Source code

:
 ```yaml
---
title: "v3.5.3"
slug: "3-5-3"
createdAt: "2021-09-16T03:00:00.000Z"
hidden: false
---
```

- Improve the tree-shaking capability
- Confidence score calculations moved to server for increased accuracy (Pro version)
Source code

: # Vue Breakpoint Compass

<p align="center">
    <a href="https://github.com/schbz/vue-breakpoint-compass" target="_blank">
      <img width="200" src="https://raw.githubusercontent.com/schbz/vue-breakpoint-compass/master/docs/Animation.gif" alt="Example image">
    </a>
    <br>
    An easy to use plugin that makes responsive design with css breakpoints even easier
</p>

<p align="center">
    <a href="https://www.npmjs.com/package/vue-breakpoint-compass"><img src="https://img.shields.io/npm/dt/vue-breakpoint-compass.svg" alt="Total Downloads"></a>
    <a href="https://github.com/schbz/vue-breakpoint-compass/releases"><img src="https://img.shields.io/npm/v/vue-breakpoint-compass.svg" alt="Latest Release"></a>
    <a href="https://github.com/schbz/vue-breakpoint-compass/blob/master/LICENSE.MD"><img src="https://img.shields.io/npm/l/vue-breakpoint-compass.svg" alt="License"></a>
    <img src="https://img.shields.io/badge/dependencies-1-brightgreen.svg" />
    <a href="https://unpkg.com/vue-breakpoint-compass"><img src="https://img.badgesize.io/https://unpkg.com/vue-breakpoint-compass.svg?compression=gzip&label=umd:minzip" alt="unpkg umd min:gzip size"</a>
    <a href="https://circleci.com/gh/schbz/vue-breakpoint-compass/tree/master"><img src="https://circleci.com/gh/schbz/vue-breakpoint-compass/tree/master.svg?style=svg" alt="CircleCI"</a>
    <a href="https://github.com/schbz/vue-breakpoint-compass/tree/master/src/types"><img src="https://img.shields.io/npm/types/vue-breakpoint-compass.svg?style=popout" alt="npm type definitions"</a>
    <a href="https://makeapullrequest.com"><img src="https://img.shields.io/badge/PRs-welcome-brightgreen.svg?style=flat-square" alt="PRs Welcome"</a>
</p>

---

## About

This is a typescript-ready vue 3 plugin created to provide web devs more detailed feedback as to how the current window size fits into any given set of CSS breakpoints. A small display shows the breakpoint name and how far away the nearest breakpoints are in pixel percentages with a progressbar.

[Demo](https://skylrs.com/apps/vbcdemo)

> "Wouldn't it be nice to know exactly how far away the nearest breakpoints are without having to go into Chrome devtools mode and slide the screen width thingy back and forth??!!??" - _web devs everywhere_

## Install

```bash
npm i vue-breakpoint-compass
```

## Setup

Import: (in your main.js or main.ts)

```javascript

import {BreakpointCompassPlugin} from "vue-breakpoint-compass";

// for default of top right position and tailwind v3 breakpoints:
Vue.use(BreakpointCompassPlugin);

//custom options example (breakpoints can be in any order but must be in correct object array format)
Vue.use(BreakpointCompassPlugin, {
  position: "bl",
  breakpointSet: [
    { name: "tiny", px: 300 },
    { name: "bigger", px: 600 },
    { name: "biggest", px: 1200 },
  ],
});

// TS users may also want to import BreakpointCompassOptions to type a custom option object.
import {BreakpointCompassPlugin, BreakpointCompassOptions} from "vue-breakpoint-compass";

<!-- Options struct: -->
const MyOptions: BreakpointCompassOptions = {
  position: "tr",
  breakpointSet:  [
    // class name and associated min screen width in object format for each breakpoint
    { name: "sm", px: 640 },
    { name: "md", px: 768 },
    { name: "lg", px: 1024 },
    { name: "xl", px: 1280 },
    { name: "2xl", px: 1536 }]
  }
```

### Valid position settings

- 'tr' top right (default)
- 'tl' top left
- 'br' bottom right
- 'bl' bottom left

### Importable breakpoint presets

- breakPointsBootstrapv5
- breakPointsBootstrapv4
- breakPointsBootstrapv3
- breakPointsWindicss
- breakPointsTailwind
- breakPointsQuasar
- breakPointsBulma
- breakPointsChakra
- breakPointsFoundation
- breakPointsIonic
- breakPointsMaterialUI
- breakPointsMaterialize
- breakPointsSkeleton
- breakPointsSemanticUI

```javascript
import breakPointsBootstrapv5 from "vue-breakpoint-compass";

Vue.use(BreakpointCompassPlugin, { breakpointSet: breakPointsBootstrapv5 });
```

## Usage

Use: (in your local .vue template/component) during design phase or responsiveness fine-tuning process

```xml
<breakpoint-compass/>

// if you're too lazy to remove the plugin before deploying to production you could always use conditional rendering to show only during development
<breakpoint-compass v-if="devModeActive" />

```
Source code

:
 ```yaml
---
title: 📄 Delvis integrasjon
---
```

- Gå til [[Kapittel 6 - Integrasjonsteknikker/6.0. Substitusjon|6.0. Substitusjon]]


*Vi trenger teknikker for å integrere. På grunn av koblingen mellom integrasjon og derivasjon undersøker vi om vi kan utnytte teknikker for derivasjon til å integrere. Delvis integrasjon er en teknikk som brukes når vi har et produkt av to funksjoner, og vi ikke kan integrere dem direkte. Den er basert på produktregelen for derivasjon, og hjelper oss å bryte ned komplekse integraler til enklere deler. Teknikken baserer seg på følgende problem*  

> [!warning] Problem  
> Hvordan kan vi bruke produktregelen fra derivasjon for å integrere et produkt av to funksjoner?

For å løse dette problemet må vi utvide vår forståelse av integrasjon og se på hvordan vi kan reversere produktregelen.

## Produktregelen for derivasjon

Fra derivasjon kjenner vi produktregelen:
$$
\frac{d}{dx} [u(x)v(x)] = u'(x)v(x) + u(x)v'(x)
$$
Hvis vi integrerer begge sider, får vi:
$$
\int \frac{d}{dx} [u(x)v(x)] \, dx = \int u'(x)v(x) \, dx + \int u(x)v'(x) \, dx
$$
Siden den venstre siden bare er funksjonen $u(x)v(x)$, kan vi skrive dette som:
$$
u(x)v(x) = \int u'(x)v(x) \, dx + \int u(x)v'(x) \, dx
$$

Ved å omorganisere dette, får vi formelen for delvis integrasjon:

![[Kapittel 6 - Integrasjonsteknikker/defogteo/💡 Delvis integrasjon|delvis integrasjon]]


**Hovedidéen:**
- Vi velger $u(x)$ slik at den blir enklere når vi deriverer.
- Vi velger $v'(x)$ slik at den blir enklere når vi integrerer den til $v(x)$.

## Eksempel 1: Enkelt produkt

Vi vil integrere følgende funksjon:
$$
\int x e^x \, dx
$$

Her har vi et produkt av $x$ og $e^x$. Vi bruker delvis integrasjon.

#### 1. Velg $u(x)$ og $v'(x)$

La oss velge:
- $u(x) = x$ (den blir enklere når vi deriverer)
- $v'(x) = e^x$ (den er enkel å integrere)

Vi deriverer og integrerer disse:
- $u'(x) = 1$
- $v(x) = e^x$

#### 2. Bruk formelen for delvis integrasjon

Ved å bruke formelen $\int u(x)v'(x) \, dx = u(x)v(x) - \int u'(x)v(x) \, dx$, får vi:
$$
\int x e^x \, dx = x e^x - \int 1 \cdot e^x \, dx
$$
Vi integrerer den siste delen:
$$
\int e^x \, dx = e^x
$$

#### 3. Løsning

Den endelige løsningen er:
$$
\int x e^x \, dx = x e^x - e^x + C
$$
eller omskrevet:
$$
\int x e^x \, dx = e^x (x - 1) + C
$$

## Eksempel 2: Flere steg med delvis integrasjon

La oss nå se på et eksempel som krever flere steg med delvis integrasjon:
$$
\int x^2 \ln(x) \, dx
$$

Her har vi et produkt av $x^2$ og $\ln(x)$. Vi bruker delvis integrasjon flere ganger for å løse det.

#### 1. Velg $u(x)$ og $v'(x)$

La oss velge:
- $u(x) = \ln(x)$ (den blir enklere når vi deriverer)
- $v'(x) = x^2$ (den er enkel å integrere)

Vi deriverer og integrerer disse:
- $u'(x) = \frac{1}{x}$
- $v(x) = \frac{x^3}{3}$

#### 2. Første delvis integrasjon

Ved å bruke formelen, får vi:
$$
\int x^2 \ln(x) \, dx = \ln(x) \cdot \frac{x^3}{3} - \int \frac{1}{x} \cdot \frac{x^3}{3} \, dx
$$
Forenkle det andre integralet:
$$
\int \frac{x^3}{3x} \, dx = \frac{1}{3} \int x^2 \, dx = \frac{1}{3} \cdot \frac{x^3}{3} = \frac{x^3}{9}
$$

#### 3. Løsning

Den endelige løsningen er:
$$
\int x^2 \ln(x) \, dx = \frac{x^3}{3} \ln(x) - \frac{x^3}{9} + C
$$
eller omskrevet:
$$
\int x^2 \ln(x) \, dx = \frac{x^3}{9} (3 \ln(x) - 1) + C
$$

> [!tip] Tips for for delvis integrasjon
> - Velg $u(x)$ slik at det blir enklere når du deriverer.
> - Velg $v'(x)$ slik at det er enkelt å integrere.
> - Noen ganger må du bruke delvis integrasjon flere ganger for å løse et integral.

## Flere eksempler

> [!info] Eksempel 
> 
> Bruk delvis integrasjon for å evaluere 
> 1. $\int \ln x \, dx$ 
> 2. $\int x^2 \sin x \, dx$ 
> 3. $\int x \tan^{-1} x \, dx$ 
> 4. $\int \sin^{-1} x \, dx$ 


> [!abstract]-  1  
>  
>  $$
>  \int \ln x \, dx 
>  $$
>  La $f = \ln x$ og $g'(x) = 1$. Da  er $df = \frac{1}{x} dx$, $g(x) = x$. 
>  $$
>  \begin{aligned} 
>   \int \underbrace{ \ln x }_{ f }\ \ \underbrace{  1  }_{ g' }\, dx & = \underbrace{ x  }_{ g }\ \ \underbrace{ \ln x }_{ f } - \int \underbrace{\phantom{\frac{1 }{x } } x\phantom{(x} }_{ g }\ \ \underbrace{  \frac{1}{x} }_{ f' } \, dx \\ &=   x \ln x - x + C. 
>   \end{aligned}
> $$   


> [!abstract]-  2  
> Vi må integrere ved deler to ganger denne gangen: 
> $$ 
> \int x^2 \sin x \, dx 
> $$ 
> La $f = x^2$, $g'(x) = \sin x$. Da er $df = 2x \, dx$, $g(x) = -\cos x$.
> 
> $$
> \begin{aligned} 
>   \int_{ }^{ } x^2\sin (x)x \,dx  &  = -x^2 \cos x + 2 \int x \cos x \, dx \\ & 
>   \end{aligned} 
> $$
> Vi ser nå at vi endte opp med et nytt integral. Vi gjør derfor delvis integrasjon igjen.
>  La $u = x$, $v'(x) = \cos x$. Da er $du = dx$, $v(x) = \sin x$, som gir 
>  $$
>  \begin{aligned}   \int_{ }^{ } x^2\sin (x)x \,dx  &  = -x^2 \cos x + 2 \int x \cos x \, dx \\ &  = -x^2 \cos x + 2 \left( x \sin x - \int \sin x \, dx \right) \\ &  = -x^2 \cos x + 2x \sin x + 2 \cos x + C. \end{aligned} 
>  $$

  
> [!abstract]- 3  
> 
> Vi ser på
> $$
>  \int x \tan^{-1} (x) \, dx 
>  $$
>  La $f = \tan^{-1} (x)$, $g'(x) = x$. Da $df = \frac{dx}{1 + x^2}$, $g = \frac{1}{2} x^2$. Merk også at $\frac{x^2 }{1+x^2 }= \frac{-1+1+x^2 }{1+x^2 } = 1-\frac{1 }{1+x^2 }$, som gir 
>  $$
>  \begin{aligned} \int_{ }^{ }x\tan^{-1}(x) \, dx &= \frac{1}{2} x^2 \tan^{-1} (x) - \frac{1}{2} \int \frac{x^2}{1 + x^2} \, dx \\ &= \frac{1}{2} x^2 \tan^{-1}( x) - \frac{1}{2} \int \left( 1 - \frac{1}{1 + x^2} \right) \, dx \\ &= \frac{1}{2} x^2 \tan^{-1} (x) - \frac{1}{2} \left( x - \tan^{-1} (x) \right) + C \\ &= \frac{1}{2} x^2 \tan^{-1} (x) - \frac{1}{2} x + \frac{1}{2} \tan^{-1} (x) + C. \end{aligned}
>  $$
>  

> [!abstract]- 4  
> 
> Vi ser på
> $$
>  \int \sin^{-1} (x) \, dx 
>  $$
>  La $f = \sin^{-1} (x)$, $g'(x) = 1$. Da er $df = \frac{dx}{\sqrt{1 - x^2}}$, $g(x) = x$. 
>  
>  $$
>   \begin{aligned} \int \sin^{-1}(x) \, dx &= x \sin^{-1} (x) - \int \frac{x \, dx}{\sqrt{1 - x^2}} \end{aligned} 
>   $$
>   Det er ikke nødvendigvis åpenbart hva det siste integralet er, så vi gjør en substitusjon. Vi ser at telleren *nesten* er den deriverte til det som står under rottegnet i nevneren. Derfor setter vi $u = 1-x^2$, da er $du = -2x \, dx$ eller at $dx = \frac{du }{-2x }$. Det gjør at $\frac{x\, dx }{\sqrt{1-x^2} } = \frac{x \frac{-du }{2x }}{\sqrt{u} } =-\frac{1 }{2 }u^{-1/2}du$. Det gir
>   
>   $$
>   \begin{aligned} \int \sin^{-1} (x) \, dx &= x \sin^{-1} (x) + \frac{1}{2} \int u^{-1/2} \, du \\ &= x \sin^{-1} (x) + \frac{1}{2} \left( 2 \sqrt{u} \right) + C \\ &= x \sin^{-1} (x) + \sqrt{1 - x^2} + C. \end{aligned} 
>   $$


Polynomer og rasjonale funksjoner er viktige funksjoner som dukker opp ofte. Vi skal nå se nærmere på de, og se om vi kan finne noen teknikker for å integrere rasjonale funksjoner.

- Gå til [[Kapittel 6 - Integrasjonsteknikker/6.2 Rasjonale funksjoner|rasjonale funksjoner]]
::::
→ **DIRECTIONS FOR THIS TASK**: Pull every line with the string "Kapittel" out of the material.

→ **OUTPUT BELOW**:
- Gå til [[Kapittel 6 - Integrasjonsteknikker/6.0. Substitusjon|6.0. Substitusjon]]
![[Kapittel 6 - Integrasjonsteknikker/defogteo/💡 Delvis integrasjon|delvis integrasjon]]
- Gå til [[Kapittel 6 - Integrasjonsteknikker/6.2 Rasjonale funksjoner|rasjonale funksjoner]]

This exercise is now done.